11.2 Tuning Training Data Samples

Once we have selected predictors from available attributes of data samples. The second factor that affects the model’s performance is the data samples. We know that we should try to make the most use of data samples for training a model. In practice, a lot of times, we only have a small-sized data sample and we have to use other techniques to enlarge the data sample. However, there is a drawback of over-used the data sample. That is the possibility of the noise and outliers may have been fitted into a model and therefore decreasing the model’s prediction accuracy when used in production. In this section, we use CV to demonstrate the process of setting the right portion of the data sample.

We will use CV to illustrate the technique. So it means to set the proper portion (ratio) between the split of the train dataset and the sample usage in the model’s fitting process.

We will continue to use RF model as our example. We know that the RF model has an overfitting issue. One possibility is we have used an improper portion of the training dataset. Following our predictor selection in the above section, we know that the best RF model is FT_rf.8. We will use FT_rf.8 to demonstrate how to find the best CV settings.

Set Prediction Accuracy Benchmark

The benchmark is the model’s prediction accuracy on the test dataset (unseen data).

# Let's start with a submission of FT_rf.8 to Kaggle 
# to find the difference between model's OOB and the accuracy

# Subset our test records and features
test.submit.df <- test[, c("Sex", "Title", "Fare_pp", "Ticket_class", "Pclass", "Ticket", "Age", "Friend_size", "Deck")]
test.submit.df$Ticket <- as.numeric(test.submit.df$Ticket)

# Make predictions
FT_rf.8.preds <- predict(FT_rf.8, test.submit.df)
table(FT_rf.8.preds)

## FT_rf.8.preds
##   0   1 
## 260 158

# Write out a CSV file for submission to Kaggle
submit.df <- data.frame(PassengerId = test$PassengerId, Survived = FT_rf.8.preds)
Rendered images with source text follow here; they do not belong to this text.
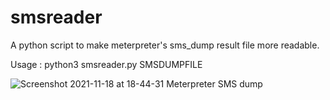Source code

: # smsreader
A python script to make meterpreter's sms_dump result file more readable. 

Usage : python3 smsreader.py SMSDUMPFILE



![Screenshot 2021-11-18 at 18-44-31 Meterpreter SMS dump](https://user-images.githubusercontent.com/64042667/142468655-ae07c00a-6a8c-4342-bfce-545127254e7e.png)
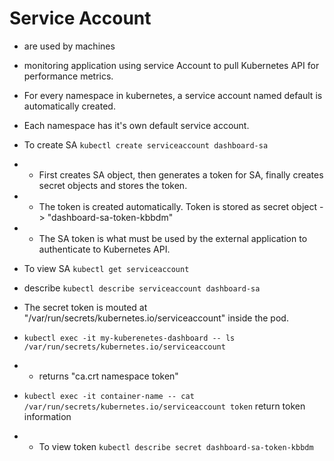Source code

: # Service Account
- are used by machines
- monitoring application using service Account to pull Kubernetes API for performance metrics.
- For every namespace in kubernetes, a service account named default is automatically created.
- Each namespace has it's own default service account.

- To create SA `kubectl create serviceaccount dashboard-sa`
- - First creates SA object, then generates a token for SA, finally creates secret objects and stores the token.
- - The token is created automatically. Token is stored as secret object -> "dashboard-sa-token-kbbdm"
- - The SA token is what must be used by the external application to authenticate to Kubernetes API.
- To view SA `kubectl get serviceaccount`
- describe `kubectl describe serviceaccount dashboard-sa`
- The secret token is mouted at "/var/run/secrets/kubernetes.io/serviceaccount" inside the pod.
- `kubectl exec -it my-kuberenetes-dashboard -- ls /var/run/secrets/kubernetes.io/serviceaccount`
- - returns "ca.crt namespace token"
- `kubectl exec -it container-name -- cat /var/run/secrets/kubernetes.io/serviceaccount token` return token information
- - To view token `kubectl describe secret dashboard-sa-token-kbbdm`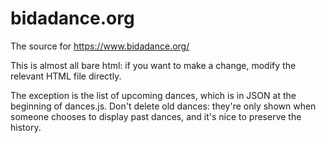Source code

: # bidadance.org

The source for https://www.bidadance.org/

This is almost all bare html: if you want to make a change, modify the
relevant HTML file directly.

The exception is the list of upcoming dances, which is in JSON at the
beginning of dances.js.  Don't delete old dances: they're only shown
when someone chooses to display past dances, and it's nice to preserve
the history.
write.csv(submit.df, file = "./data/FT_rf.8.csv", row.names = FALSE)

After our submission, we have scores of 0.75598 from Kaggle, but the OOB predicts that we should score 0.8642. We can see there is a big gap in between. The idea is to reduce this gap by adjusting the CV sampling controls.

10 Folds CV Repeat 10 Times

Let’s look into CV using the caret package to see if we can get more accurate estimates by adjusting CV’s sampling parameters. Research has shown that 10-fold CV repeated 10 times is the best place to start. One of the important ideas is that to ensure that the ratio of those values of the response variable (Survived) in each fold matches the overall training set. This is known as stratified CV.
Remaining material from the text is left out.